# [Work instructions]
Each line of the entries that mentions the string "кабінеті" needs to be reported.

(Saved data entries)
****
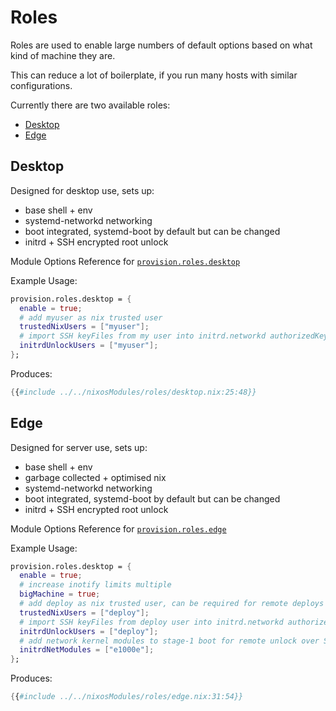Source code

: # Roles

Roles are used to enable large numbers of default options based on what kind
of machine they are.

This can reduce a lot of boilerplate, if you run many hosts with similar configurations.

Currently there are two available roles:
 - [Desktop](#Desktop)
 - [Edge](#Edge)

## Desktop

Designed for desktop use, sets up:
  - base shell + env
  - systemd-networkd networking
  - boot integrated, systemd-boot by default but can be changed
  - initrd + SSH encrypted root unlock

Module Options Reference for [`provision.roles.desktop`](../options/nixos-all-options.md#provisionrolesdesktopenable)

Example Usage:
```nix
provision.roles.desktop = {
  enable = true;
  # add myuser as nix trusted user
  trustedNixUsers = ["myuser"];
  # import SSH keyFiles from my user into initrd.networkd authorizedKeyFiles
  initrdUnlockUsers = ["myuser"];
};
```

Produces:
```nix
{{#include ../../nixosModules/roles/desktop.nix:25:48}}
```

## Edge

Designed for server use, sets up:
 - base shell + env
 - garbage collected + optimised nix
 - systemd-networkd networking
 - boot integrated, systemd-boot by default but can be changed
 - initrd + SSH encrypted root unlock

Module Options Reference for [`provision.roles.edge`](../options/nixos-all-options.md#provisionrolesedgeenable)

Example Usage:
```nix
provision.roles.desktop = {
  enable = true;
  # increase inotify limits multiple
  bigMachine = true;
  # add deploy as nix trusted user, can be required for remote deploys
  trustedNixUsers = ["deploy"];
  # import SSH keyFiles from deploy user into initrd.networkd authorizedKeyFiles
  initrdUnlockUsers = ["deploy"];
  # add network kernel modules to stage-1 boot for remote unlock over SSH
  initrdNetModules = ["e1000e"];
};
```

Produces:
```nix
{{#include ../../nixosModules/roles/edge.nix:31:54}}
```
****
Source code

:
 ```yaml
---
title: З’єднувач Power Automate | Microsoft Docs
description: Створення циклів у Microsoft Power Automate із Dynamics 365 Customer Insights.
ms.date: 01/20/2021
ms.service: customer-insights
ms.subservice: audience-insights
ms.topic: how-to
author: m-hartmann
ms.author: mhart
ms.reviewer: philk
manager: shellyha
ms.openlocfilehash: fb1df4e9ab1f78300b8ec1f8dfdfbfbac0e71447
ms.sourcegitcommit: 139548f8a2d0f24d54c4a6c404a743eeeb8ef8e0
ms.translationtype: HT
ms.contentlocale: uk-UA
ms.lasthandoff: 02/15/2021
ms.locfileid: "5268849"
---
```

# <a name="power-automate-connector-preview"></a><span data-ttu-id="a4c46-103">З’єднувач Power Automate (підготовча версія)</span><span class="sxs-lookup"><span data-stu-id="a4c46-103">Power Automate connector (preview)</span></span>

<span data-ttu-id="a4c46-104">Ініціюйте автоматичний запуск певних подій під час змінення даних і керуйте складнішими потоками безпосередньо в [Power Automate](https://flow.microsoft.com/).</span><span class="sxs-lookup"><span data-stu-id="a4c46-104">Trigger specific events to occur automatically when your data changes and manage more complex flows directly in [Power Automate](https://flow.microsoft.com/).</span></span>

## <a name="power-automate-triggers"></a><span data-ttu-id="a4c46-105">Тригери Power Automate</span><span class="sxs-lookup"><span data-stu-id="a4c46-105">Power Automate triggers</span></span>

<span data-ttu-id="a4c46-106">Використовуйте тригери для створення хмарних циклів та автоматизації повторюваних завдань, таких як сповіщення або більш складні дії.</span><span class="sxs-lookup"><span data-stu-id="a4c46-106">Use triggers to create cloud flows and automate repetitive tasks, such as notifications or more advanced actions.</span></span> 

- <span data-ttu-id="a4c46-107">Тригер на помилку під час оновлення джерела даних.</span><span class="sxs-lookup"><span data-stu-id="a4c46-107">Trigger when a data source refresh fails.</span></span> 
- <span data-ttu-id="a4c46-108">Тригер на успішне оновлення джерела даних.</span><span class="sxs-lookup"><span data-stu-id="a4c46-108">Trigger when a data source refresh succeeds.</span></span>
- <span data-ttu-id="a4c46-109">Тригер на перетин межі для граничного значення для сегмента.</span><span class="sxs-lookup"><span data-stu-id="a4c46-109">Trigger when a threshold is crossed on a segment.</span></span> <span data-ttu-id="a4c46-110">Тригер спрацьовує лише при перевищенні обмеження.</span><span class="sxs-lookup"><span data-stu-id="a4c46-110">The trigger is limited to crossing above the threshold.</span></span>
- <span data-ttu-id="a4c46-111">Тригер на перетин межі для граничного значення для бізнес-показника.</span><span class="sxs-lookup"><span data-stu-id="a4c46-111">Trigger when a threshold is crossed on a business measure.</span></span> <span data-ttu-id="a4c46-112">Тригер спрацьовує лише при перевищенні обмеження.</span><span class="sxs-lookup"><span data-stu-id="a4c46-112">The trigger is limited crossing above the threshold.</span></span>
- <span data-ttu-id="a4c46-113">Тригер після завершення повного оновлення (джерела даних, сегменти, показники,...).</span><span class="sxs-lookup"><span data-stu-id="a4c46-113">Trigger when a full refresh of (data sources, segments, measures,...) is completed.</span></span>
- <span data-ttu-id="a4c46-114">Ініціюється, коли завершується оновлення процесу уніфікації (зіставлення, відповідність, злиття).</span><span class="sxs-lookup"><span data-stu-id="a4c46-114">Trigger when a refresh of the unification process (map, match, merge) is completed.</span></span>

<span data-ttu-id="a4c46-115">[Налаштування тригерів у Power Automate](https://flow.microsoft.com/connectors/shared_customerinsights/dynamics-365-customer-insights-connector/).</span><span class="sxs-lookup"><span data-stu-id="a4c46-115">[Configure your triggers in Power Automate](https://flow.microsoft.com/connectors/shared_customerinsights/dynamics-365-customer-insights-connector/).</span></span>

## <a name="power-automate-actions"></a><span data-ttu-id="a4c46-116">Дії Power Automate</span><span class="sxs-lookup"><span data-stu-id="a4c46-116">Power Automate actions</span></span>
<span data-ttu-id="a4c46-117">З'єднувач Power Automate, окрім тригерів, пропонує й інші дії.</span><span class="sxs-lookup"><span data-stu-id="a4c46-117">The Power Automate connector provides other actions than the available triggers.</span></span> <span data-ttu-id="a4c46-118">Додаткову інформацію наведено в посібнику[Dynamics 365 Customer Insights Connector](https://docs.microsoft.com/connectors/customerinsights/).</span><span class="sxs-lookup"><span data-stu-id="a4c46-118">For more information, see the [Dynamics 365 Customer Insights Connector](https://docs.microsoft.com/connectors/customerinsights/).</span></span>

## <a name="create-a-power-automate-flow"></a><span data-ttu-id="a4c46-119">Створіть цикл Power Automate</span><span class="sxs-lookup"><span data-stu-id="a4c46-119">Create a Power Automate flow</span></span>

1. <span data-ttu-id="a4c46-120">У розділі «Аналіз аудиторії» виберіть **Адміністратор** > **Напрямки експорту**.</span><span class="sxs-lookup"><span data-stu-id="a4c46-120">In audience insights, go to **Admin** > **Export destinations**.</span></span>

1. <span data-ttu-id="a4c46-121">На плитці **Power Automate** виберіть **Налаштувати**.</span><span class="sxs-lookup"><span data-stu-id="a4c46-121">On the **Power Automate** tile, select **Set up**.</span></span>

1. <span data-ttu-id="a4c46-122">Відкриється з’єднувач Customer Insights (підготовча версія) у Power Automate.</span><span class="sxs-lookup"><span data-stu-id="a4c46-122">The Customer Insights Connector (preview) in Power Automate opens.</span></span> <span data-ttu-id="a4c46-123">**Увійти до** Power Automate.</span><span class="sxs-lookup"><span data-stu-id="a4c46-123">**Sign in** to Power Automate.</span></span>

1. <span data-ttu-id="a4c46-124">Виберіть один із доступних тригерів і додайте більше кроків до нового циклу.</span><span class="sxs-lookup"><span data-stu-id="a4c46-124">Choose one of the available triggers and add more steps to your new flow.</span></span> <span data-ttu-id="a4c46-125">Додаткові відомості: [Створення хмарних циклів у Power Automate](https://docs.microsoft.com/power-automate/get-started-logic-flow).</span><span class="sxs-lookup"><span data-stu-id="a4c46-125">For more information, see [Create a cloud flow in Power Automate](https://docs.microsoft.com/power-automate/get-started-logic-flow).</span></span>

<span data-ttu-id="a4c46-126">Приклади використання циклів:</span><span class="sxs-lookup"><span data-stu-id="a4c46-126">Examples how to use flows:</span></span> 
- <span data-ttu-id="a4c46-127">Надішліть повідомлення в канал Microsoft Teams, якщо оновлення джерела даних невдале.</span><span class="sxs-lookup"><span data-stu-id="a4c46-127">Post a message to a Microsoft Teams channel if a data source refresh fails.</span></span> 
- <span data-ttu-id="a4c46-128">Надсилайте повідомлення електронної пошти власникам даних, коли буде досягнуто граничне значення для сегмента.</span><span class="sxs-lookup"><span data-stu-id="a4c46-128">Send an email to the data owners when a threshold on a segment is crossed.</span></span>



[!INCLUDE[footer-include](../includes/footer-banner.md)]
****
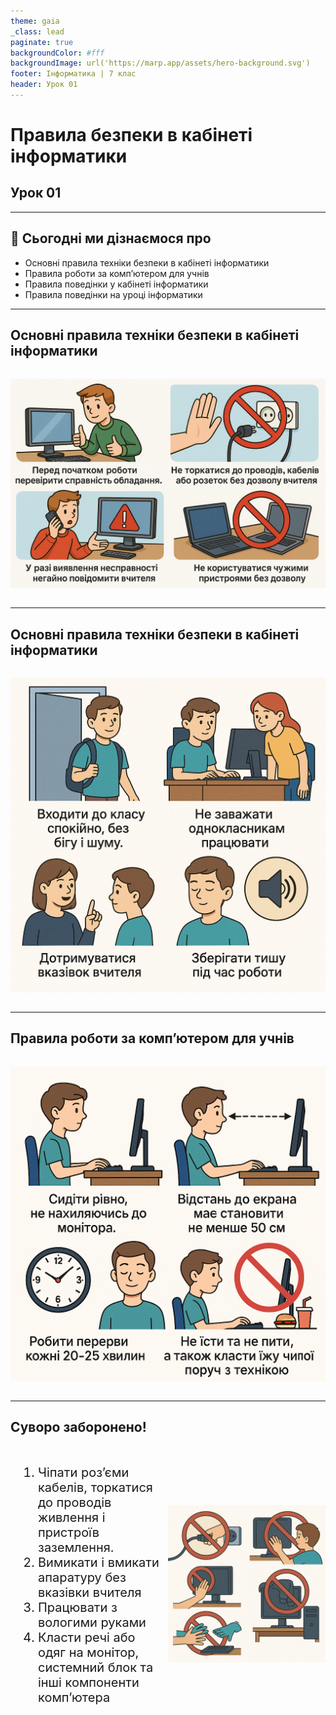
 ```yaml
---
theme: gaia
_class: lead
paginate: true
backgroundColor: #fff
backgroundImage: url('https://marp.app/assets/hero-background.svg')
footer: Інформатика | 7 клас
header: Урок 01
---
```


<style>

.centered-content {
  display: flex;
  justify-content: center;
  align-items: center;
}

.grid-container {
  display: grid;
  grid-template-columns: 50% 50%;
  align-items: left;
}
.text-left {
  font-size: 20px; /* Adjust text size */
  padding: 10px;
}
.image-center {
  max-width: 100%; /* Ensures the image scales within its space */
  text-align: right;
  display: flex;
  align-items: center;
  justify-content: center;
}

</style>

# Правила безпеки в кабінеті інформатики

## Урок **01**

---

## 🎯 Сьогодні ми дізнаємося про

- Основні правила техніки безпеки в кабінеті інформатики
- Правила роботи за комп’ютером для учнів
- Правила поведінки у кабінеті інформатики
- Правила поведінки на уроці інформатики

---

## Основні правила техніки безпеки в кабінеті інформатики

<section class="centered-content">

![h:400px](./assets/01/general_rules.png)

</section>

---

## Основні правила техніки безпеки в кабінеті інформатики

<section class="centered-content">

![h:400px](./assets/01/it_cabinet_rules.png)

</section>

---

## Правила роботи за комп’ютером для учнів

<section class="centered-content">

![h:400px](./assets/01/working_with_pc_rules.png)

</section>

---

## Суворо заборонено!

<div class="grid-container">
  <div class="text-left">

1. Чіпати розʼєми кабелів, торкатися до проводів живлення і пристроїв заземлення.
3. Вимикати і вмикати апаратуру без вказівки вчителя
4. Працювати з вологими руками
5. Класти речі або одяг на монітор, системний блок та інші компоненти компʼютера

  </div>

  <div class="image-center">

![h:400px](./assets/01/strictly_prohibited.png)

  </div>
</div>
****
# [Answer section]
# Правила безпеки в кабінеті інформатики
- Основні правила техніки безпеки в кабінеті інформатики
- Правила поведінки у кабінеті інформатики
## Основні правила техніки безпеки в кабінеті інформатики
## Основні правила техніки безпеки в кабінеті інформатики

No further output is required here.